On Mon, 3 Nov 2003, Jean Yee Hwa Yang wrote:

> Hi Richard,
>
> Look at the examples in help(read.marrayRaw)
> Copy and paste the whole set of examples and see if it works.
> If so, it's possible something is not right with the spot files.
>
> Try simply reading the data in:
> array1.raw <- read.Spot(fnames, path=datadir)
> and see if it works.
>
> Cheers
>
> Jean
>

Dear Jean and Everybody,

	Thank you for your reply.
	I ran the test case in "Introduction to the Bioconductor
marrayInput package first, without any error messages.
	When I ran the session in help(read.marrayRaw) I got
the following error messages:
#####################################################################
>  datadir <- system.file("data", package="marrayInput")
>
>      skip <-  grep("Row", readLines(file.path(datadir,"fish.gal"),
n=100)) - 1
Error in file(con, "r") : unable to open connection
In addition: Warning message:
cannot open file `C:/PROGRA~1/R/rw1080/library/marrayInput/data/fish.gal'
>
>      swirl.layout <- read.marrayLayout(ngr=4, ngc=4, nsr=22, nsc=24)
>
>      swirl.targets <- read.marrayInfo(file.path(datadir,
"SwirlSample.txt"))
Error in file(con, "r") : unable to open connection
In addition: Warning message:
cannot open file
`C:/PROGRA~1/R/rw1080/library/marrayInput/data/SwirlSample.txt'
>
>      swirl.gnames <- read.marrayInfo(file.path(datadir, "fish.gal"),
+                                      info.id=4:5, labels=5, skip=skip)
Error in file(con, "r") : unable to open connection
In addition: Warning message:
cannot open file `C:/PROGRA~1/R/rw1080/library/marrayInput/data/fish.gal'
>
>      x <-  maInfo(swirl.gnames)[,1]
>      y <- rep(0, maNspots(swirl.layout))
>      y[x == "control"] <- 1
>      slot(swirl.layout, "maControls") <- as.factor(y)
>
>      fnames <- dir(path=datadir,pattern=paste("*", "spot", sep="\."))
>      swirl<- read.Spot(fnames, path=datadir,
+                             layout = swirl.layout,
+                             gnames = swirl.gnames,
+                             targets = swirl.targets)
[1] "Reading C:/PROGRA~1/R/rw1080/library/marrayInput/data/array1.1.spot"
[1] "Reading C:/PROGRA~1/R/rw1080/library/marrayInput/data/array1.2.spot"
[1] "Reading C:/PROGRA~1/R/rw1080/library/marrayInput/data/array1.3.spot"
[1] "Reading C:/PROGRA~1/R/rw1080/library/marrayInput/data/array1.4.spot"
[1] "Reading C:/PROGRA~1/R/rw1080/library/marrayInput/data/array1.5.spot"
[1] "Reading C:/PROGRA~1/R/rw1080/library/marrayInput/data/array1.6.spot"
Warning messages:
1: number of items read is not a multiple of the number of columns
2: number of rows of result
        is not a multiple of vector length (arg 2) in: cbind(Gf,
as.numeric(dat[[name.Gf]]))
3: number of rows of result
        is not a multiple of vector length (arg 2) in: cbind(Gb,
as.numeric(dat[[name.Gb]]))
4: number of rows of result
        is not a multiple of vector length (arg 2) in: cbind(Rf,
as.numeric(dat[[name.Rf]]))
5: number of rows of result
        is not a multiple of vector length (arg 2) in: cbind(Rb,
as.numeric(dat[[name.Rb]]))
Error in read.marrayRaw(fnames = fnames, path = path, name.Gf = name.Gf,
:
        Object "swirl.targets" not found
>
##########################################################################

Two things (at least) are puzzling to me about the above session.

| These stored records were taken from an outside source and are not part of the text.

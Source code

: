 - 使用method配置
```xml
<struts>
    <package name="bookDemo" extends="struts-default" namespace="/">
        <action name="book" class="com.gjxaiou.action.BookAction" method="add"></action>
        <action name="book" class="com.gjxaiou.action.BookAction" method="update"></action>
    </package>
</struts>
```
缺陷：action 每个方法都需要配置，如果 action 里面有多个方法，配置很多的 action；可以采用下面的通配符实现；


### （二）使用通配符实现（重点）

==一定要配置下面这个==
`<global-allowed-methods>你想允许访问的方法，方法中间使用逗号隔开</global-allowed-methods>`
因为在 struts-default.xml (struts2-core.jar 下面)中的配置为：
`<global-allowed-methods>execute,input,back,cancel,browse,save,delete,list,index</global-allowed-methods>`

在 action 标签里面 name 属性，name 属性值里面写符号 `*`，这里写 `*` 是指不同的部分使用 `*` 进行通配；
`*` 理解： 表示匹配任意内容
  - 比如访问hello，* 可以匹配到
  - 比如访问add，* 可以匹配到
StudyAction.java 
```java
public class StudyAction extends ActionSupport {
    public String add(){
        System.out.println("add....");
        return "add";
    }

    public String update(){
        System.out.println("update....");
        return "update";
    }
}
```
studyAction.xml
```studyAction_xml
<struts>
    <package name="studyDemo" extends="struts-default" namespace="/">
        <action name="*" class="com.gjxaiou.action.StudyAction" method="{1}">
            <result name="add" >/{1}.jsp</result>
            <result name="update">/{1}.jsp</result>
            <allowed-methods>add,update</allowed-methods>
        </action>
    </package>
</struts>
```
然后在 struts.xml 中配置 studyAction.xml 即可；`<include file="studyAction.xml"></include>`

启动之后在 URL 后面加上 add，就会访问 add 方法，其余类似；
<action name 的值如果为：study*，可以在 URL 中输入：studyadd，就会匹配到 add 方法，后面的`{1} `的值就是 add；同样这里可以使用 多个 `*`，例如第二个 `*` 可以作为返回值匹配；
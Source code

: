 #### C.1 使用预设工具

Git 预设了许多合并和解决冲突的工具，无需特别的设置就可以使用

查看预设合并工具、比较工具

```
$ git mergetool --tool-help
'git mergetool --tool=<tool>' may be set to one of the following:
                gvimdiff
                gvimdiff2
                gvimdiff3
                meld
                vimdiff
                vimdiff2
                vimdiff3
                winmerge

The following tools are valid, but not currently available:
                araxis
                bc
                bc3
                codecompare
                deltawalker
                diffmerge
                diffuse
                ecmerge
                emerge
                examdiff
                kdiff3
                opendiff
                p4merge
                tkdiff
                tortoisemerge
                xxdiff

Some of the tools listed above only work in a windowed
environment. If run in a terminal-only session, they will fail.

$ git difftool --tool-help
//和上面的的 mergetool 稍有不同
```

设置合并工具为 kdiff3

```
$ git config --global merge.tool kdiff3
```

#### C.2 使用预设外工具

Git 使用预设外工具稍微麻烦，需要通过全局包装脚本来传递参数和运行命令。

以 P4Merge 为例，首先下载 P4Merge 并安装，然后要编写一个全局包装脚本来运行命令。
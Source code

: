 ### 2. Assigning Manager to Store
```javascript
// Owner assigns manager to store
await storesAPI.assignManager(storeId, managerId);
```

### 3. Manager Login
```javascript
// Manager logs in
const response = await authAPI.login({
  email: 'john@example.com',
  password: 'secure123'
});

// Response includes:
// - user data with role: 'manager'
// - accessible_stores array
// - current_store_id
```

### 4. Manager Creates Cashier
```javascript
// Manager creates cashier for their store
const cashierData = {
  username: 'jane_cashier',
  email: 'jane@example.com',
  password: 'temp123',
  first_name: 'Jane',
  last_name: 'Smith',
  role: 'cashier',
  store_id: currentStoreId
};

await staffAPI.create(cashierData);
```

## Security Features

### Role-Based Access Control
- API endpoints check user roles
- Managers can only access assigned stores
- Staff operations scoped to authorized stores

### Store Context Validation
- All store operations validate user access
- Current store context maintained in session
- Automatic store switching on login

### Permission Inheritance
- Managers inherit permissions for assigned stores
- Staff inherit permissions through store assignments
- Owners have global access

1. I seemed able to read fish.gal when I ran the excercises in
the Introduction. fish.gal is in the data directory under the
marrayInput directory, in which I am working, Since I opened
fish.gal with notepad it appears as a notepad file on the
screen. Is that okay?

2. The computer started reading the array1.?.spot files,
which the present series of commands had nothing to do.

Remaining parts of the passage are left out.